* **Task goal**: In the listing below, find each line holding "println" and copy it.

*** Opening Data in this exercise ***

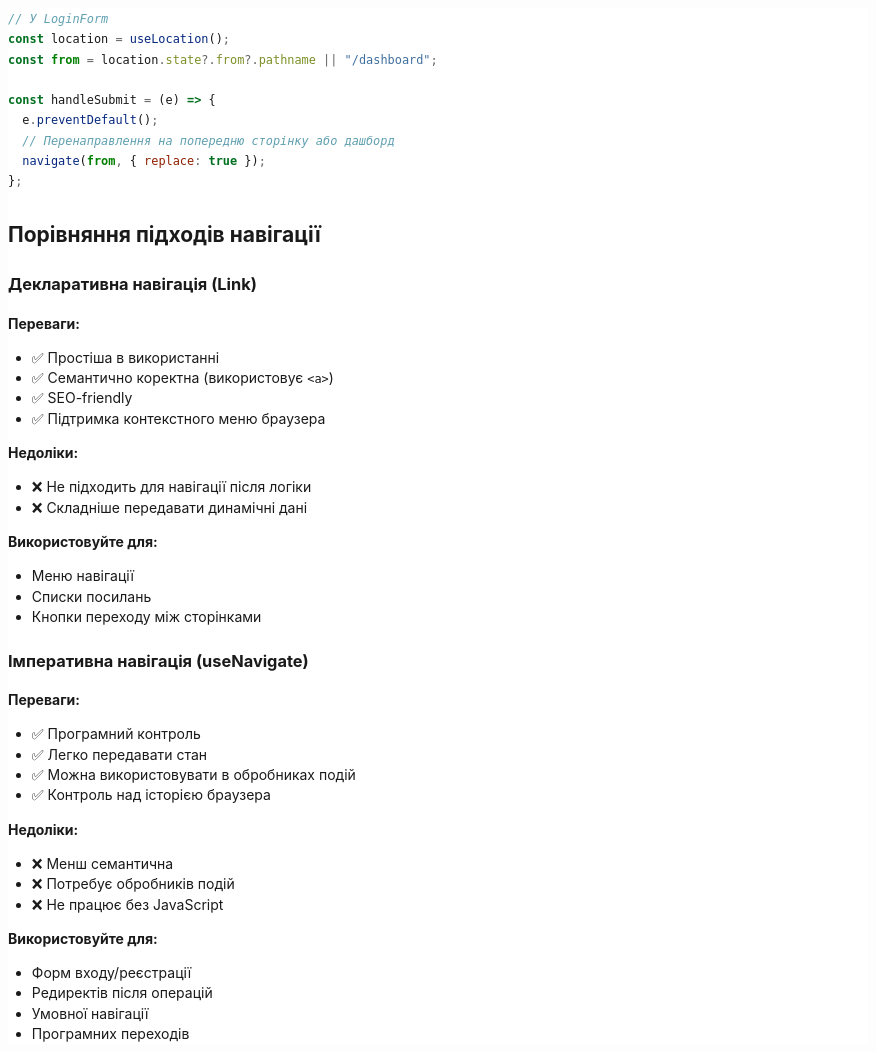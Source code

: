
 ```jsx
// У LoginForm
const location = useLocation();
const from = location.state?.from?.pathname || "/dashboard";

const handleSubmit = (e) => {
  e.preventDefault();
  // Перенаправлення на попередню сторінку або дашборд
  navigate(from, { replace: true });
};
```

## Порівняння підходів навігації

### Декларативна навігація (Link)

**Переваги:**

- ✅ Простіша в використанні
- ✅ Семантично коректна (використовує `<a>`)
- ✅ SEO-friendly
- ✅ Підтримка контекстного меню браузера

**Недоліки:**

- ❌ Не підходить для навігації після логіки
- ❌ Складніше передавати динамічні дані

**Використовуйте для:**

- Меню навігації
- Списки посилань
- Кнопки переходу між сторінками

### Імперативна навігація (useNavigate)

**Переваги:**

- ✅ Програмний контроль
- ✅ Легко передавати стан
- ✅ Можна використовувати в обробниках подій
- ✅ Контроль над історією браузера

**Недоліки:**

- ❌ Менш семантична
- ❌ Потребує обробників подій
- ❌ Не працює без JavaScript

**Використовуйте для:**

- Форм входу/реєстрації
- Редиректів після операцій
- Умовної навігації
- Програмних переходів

*** Closing Data in this exercise ***
*** Opening Data in this exercise ***

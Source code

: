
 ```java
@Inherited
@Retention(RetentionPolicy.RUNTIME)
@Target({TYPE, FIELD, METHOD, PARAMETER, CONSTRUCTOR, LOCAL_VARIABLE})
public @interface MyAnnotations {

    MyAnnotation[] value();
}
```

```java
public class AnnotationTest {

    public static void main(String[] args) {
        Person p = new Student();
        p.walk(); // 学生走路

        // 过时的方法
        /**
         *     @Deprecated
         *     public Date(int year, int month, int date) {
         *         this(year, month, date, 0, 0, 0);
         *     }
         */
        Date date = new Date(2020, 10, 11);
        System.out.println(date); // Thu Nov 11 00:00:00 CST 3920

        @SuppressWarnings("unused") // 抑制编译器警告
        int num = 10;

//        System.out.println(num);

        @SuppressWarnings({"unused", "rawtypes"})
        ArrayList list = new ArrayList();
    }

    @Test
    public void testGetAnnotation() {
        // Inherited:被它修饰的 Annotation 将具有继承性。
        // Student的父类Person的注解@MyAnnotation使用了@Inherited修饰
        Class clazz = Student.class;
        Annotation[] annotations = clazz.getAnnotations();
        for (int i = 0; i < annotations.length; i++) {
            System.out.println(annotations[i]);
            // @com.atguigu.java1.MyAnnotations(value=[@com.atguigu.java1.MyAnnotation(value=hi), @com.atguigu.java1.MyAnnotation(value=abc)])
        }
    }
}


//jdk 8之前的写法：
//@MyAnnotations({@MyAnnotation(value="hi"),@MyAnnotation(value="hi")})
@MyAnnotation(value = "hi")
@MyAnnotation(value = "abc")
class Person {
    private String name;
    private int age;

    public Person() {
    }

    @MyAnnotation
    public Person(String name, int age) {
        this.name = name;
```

*** Closing Data in this exercise ***
*** Opening Data in this exercise ***

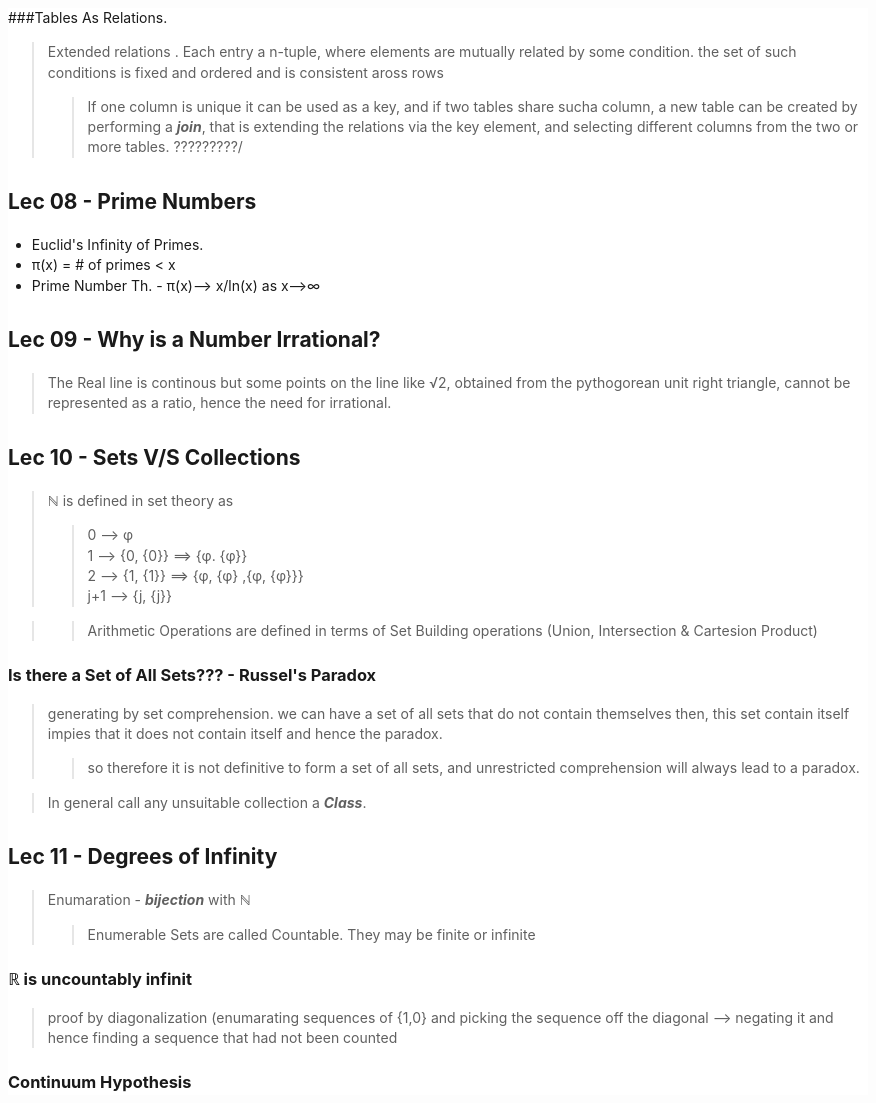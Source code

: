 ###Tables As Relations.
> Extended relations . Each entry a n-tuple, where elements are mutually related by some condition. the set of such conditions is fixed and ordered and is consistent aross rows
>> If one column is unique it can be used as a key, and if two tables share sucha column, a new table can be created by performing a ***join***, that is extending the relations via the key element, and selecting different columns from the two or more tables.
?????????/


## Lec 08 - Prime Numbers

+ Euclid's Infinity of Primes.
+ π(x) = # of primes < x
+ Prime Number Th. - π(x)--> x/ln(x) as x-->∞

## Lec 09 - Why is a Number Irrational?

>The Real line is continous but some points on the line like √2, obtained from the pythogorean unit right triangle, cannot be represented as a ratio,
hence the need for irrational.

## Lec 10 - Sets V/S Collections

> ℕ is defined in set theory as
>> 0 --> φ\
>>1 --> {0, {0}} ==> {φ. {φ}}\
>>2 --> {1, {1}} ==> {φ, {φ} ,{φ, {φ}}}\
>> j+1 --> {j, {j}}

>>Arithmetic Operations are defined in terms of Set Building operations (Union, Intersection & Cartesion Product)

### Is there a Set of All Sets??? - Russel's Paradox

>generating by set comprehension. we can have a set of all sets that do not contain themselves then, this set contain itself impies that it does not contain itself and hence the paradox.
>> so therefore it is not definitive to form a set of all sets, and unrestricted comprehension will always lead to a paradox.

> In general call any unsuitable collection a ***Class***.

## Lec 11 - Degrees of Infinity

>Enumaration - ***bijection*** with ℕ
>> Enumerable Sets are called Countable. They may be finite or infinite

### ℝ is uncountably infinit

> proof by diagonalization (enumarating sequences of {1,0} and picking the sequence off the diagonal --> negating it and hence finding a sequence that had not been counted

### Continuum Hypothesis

*** Closing Data in this exercise ***

* **Written solution**:
        System.out.println(date); // Thu Nov 11 00:00:00 CST 3920
//        System.out.println(num);
            System.out.println(annotations[i]);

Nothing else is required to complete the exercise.